◆ EXERCISE: From the first line of the data below, repeat each line exactly until you reach the line with "Modules are classified"; include that line too.

── INFORMATION PROVIDED

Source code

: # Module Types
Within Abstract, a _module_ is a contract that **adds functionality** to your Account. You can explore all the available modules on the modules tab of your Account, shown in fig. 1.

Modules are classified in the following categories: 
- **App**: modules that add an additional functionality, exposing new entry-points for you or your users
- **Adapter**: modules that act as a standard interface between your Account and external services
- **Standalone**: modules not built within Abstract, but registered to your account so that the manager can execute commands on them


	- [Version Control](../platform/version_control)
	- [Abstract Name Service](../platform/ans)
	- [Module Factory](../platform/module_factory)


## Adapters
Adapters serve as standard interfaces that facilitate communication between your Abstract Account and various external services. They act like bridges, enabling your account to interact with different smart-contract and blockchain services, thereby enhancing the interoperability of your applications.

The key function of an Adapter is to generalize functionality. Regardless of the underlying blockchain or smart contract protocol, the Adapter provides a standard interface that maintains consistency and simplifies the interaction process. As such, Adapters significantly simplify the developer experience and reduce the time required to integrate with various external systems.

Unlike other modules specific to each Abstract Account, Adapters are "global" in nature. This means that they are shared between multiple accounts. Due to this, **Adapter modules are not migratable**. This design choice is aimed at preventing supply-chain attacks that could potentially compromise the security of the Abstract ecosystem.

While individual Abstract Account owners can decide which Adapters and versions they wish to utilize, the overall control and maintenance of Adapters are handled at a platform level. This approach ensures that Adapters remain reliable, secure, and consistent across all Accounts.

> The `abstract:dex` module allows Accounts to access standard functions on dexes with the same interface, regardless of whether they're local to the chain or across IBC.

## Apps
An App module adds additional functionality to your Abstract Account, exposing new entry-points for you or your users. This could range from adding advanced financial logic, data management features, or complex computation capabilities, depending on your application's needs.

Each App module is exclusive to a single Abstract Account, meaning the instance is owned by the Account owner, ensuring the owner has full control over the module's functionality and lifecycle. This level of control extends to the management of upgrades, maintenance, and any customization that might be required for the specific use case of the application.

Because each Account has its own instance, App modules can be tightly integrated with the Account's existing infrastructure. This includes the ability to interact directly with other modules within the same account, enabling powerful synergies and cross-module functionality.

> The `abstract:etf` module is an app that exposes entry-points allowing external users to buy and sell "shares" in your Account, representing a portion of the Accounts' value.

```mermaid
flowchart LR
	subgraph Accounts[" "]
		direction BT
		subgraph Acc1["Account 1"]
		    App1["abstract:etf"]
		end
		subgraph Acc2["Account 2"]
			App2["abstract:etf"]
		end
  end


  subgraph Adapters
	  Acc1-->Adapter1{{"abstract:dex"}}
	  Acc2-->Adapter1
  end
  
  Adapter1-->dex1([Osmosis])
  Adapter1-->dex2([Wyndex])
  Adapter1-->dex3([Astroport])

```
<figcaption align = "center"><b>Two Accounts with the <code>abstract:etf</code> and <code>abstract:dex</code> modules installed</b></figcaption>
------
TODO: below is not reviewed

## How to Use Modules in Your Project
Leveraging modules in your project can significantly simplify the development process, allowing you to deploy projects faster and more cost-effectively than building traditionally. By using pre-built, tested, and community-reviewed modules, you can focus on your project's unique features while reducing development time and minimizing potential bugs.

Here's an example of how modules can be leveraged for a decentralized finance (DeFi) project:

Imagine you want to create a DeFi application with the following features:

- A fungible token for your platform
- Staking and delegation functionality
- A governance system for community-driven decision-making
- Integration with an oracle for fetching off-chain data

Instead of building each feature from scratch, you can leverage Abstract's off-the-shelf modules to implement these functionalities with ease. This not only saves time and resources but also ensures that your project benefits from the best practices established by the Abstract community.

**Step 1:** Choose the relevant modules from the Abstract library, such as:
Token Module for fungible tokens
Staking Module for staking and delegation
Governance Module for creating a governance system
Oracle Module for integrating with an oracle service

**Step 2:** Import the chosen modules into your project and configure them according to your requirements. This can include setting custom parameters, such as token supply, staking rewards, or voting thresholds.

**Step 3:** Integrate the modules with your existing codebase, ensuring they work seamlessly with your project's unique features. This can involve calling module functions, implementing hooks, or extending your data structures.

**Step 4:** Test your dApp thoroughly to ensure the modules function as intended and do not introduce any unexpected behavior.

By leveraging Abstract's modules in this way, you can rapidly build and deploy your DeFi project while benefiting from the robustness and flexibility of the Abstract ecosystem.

────

◆ YOUR SOLUTION:
Source code

: # Module Types
Within Abstract, a _module_ is a contract that **adds functionality** to your Account. You can explore all the available modules on the modules tab of your Account, shown in fig. 1.

Modules are classified in the following categories: 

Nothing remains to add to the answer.